*Your objective*:
So that nothing is lost, transcribe each line of the records exactly.

Stored data entries
- Opening Delimiter -

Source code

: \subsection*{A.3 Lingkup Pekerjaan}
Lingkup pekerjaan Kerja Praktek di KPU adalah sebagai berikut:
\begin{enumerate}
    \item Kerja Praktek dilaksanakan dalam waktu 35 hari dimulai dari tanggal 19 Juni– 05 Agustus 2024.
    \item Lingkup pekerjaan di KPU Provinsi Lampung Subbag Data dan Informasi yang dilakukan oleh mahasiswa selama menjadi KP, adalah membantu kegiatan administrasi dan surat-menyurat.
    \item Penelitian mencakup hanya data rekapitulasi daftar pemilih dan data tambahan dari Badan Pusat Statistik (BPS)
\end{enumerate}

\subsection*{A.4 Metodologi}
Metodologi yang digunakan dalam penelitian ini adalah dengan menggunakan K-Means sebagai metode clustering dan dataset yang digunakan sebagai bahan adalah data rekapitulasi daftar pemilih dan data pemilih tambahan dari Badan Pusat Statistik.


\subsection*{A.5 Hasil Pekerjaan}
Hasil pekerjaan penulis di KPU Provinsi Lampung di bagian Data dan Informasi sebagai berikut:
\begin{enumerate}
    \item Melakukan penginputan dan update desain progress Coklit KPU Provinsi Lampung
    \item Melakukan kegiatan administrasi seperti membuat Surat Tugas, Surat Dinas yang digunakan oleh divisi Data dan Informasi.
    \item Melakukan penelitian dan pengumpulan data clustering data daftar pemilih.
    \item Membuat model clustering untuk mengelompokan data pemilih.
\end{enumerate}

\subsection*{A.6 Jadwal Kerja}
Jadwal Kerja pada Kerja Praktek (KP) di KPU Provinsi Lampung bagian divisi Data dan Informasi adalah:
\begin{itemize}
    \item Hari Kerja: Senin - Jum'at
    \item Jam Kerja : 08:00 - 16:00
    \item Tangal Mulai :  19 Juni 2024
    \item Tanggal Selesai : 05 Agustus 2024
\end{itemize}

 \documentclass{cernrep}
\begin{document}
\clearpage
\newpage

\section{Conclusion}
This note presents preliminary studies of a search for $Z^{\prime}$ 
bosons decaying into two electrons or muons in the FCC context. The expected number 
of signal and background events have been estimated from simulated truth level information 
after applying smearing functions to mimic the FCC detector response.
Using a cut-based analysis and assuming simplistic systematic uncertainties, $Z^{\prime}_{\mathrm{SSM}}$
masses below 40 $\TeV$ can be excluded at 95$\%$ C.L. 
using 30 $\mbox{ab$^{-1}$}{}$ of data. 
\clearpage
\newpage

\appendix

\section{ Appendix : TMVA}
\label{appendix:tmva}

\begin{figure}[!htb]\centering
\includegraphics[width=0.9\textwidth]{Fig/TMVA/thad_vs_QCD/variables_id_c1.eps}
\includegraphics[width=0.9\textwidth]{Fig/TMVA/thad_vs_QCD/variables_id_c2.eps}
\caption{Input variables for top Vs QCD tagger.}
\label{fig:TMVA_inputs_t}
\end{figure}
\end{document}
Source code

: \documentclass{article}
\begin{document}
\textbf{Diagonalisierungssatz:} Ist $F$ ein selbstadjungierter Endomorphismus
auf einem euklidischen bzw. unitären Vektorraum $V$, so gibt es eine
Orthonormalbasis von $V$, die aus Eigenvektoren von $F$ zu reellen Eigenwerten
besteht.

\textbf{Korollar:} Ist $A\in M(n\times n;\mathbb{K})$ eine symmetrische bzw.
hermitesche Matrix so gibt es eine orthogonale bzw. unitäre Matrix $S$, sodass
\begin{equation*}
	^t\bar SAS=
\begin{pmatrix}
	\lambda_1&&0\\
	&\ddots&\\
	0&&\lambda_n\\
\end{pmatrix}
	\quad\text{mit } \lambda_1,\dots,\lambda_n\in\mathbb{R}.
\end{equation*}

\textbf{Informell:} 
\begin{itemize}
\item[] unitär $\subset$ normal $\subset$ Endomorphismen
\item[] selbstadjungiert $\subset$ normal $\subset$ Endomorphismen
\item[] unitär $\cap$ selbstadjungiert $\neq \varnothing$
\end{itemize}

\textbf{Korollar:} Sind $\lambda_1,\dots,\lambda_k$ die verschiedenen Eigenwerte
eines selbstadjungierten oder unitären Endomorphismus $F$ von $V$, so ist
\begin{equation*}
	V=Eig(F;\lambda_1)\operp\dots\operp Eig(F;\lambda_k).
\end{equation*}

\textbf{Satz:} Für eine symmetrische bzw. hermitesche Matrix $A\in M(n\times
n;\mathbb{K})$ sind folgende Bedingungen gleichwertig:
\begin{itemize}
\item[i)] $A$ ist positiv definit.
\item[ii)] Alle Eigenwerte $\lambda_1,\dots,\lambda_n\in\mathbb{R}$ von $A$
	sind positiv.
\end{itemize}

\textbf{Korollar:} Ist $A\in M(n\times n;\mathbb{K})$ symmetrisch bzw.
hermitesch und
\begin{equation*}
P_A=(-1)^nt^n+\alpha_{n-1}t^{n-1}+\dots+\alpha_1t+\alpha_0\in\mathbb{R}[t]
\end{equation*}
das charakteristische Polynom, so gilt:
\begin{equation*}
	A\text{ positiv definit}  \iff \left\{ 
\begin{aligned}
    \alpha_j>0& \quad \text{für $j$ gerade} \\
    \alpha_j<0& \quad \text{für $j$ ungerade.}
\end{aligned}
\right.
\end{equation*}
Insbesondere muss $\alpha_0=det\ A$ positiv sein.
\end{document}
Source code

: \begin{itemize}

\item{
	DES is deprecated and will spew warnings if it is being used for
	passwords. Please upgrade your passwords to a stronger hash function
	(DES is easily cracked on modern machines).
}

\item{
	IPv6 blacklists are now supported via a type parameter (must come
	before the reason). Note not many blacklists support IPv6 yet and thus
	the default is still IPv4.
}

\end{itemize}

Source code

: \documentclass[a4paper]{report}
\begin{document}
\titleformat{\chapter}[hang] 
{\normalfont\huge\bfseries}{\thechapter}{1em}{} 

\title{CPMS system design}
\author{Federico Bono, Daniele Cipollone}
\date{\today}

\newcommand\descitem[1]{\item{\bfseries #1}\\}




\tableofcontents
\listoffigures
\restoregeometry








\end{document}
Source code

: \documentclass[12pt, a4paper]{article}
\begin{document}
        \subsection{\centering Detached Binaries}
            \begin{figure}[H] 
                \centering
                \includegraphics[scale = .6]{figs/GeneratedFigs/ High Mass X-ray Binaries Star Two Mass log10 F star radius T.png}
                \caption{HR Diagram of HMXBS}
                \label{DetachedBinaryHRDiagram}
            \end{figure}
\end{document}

- Closing Delimiter -

*Completed task*:
Source code

: \subsection*{A.3 Lingkup Pekerjaan}
Lingkup pekerjaan Kerja Praktek di KPU adalah sebagai berikut:
\begin{enumerate}
    \item Kerja Praktek dilaksanakan dalam waktu 35 hari dimulai dari tanggal 19 Juni– 05 Agustus 2024.
    \item Lingkup pekerjaan di KPU Provinsi Lampung Subbag Data dan Informasi yang dilakukan oleh mahasiswa selama menjadi KP, adalah membantu kegiatan administrasi dan surat-menyurat.
    \item Penelitian mencakup hanya data rekapitulasi daftar pemilih dan data tambahan dari Badan Pusat Statistik (BPS)
\end{enumerate}

\subsection*{A.4 Metodologi}
Metodologi yang digunakan dalam penelitian ini adalah dengan menggunakan K-Means sebagai metode clustering dan dataset yang digunakan sebagai bahan adalah data rekapitulasi daftar pemilih dan data pemilih tambahan dari Badan Pusat Statistik.


\subsection*{A.5 Hasil Pekerjaan}
Hasil pekerjaan penulis di KPU Provinsi Lampung di bagian Data dan Informasi sebagai berikut:
\begin{enumerate}
    \item Melakukan penginputan dan update desain progress Coklit KPU Provinsi Lampung
    \item Melakukan kegiatan administrasi seperti membuat Surat Tugas, Surat Dinas yang digunakan oleh divisi Data dan Informasi.
    \item Melakukan penelitian dan pengumpulan data clustering data daftar pemilih.
    \item Membuat model clustering untuk mengelompokan data pemilih.
\end{enumerate}

\subsection*{A.6 Jadwal Kerja}
Jadwal Kerja pada Kerja Praktek (KP) di KPU Provinsi Lampung bagian divisi Data dan Informasi adalah:
\begin{itemize}
    \item Hari Kerja: Senin - Jum'at
    \item Jam Kerja : 08:00 - 16:00
    \item Tangal Mulai :  19 Juni 2024
    \item Tanggal Selesai : 05 Agustus 2024
\end{itemize}

 \documentclass{cernrep}
\begin{document}
\clearpage
\newpage

\section{Conclusion}
This note presents preliminary studies of a search for $Z^{\prime}$ 
bosons decaying into two electrons or muons in the FCC context. The expected number 
of signal and background events have been estimated from simulated truth level information 
after applying smearing functions to mimic the FCC detector response.
Using a cut-based analysis and assuming simplistic systematic uncertainties, $Z^{\prime}_{\mathrm{SSM}}$
masses below 40 $\TeV$ can be excluded at 95$\%$ C.L. 
using 30 $\mbox{ab$^{-1}$}{}$ of data. 
\clearpage
\newpage

\appendix

\section{ Appendix : TMVA}
\label{appendix:tmva}

\begin{figure}[!htb]\centering
\includegraphics[width=0.9\textwidth]{Fig/TMVA/thad_vs_QCD/variables_id_c1.eps}
\includegraphics[width=0.9\textwidth]{Fig/TMVA/thad_vs_QCD/variables_id_c2.eps}
\caption{Input variables for top Vs QCD tagger.}
\label{fig:TMVA_inputs_t}
\end{figure}
\end{document}
Source code

: \documentclass{article}
\begin{document}
\textbf{Diagonalisierungssatz:} Ist $F$ ein selbstadjungierter Endomorphismus
auf einem euklidischen bzw. unitären Vektorraum $V$, so gibt es eine
Orthonormalbasis von $V$, die aus Eigenvektoren von $F$ zu reellen Eigenwerten
besteht.

\textbf{Korollar:} Ist $A\in M(n\times n;\mathbb{K})$ eine symmetrische bzw.
hermitesche Matrix so gibt es eine orthogonale bzw. unitäre Matrix $S$, sodass
\begin{equation*}
	^t\bar SAS=
\begin{pmatrix}
	\lambda_1&&0\\
	&\ddots&\\
	0&&\lambda_n\\
\end{pmatrix}
	\quad\text{mit } \lambda_1,\dots,\lambda_n\in\mathbb{R}.
\end{equation*}

\textbf{Informell:} 
\begin{itemize}
\item[] unitär $\subset$ normal $\subset$ Endomorphismen
\item[] selbstadjungiert $\subset$ normal $\subset$ Endomorphismen
\item[] unitär $\cap$ selbstadjungiert $\neq \varnothing$
\end{itemize}

\textbf{Korollar:} Sind $\lambda_1,\dots,\lambda_k$ die verschiedenen Eigenwerte
eines selbstadjungierten oder unitären Endomorphismus $F$ von $V$, so ist
\begin{equation*}
	V=Eig(F;\lambda_1)\operp\dots\operp Eig(F;\lambda_k).
\end{equation*}

\textbf{Satz:} Für eine symmetrische bzw. hermitesche Matrix $A\in M(n\times
n;\mathbb{K})$ sind folgende Bedingungen gleichwertig:
\begin{itemize}
\item[i)] $A$ ist positiv definit.
\item[ii)] Alle Eigenwerte $\lambda_1,\dots,\lambda_n\in\mathbb{R}$ von $A$
	sind positiv.
\end{itemize}

\textbf{Korollar:} Ist $A\in M(n\times n;\mathbb{K})$ symmetrisch bzw.
hermitesch und
\begin{equation*}
P_A=(-1)^nt^n+\alpha_{n-1}t^{n-1}+\dots+\alpha_1t+\alpha_0\in\mathbb{R}[t]
\end{equation*}
das charakteristische Polynom, so gilt:
\begin{equation*}
	A\text{ positiv definit}  \iff \left\{ 
\begin{aligned}
    \alpha_j>0& \quad \text{für $j$ gerade} \\
    \alpha_j<0& \quad \text{für $j$ ungerade.}
\end{aligned}
\right.
\end{equation*}
Insbesondere muss $\alpha_0=det\ A$ positiv sein.
\end{document}
Source code

: \begin{itemize}

\item{
	DES is deprecated and will spew warnings if it is being used for
	passwords. Please upgrade your passwords to a stronger hash function
	(DES is easily cracked on modern machines).
}

\item{
	IPv6 blacklists are now supported via a type parameter (must come
	before the reason). Note not many blacklists support IPv6 yet and thus
	the default is still IPv4.
}

\end{itemize}

Source code

: \documentclass[a4paper]{report}
\begin{document}
\titleformat{\chapter}[hang] 
{\normalfont\huge\bfseries}{\thechapter}{1em}{} 

\title{CPMS system design}
\author{Federico Bono, Daniele Cipollone}
\date{\today}

\newcommand\descitem[1]{\item{\bfseries #1}\\}




\tableofcontents
\listoffigures
\restoregeometry








\end{document}
Source code

: \documentclass[12pt, a4paper]{article}
\begin{document}
        \subsection{\centering Detached Binaries}
            \begin{figure}[H] 
                \centering
                \includegraphics[scale = .6]{figs/GeneratedFigs/ High Mass X-ray Binaries Star Two Mass log10 F star radius T.png}
                \caption{HR Diagram of HMXBS}
                \label{DetachedBinaryHRDiagram}
            \end{figure}
\end{document}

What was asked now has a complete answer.